Они говорят, что он красивый, у него ангельское лицо и острый ум; они хихикают, когда одна из них говорит, что ее мало интересует острый ум, ее больше интересует ангельское лицо. Те, что сейчас разговаривают, не так давно объявили меня блядью, распространяя слух, что я дала не своему парню; одной из них я доверилась и рассказала все о Даниэле, она тогда меня обняла и сказала, явно притворяясь: «О бедолага!»
– Ты бы уступила такому, как он? – именно она спрашивает другую.
– Ха, я бы сама его изнасиловала против его воли, – отвечает та со смехом.
– А ты, Мелисса, – спрашивает она меня, – что бы сделала ты?

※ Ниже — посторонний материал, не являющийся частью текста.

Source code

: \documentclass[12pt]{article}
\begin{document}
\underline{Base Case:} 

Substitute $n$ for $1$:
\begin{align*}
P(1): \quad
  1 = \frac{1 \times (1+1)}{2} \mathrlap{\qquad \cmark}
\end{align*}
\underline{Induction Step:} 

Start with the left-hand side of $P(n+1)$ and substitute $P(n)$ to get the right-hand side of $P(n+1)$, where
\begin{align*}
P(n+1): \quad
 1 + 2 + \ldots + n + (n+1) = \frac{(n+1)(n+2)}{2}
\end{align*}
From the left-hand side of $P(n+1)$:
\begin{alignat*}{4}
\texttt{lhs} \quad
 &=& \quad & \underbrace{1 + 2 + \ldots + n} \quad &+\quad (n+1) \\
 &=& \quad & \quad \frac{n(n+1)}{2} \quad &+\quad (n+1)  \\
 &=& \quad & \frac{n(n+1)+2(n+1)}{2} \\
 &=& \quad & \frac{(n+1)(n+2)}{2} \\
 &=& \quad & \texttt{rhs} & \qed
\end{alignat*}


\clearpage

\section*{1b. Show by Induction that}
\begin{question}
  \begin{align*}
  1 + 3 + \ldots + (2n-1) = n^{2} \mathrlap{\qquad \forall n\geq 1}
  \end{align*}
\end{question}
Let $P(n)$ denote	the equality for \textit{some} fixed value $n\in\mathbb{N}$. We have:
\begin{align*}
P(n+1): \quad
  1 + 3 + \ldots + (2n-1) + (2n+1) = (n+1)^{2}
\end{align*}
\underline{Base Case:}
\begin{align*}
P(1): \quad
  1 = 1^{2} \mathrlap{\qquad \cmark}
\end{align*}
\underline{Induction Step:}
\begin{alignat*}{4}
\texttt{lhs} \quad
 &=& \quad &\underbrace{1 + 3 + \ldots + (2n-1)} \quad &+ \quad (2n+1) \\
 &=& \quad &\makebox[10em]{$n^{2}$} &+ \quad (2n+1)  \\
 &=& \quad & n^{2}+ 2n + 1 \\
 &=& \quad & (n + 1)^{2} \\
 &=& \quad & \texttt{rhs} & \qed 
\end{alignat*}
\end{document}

Я обернулась и сказала, что я его не знаю и что мне ничего не хочется делать. Сейчас я слышу, как они смеются, их смех смешивается с металлическим и пронзительным звуком звонка, который оповещает о конце урока.
16:35
На помосте, сооруженном для собрания, я не вникала в проблемы устранения таможен или в проблемы ресторанов МакДональдс (их поджигают), хотя меня избрали для ведения протокола. За длинным столом я оказалась в самом центре, а по обе стороны от меня – представители различных фракций. Парень с ангельским лицом сидел рядом со мной, он все время держал ручку во рту и грыз ее самым неприличным образом. И пока активист из убежденных правых был в схватке с активистом из оголтелых левых, я краем глаза следила за синей ручкой, зажатой в его зубах.
– Запиши мое имя среди выступающих, – сказал он в какой-то момент, глядя в листок с заметками.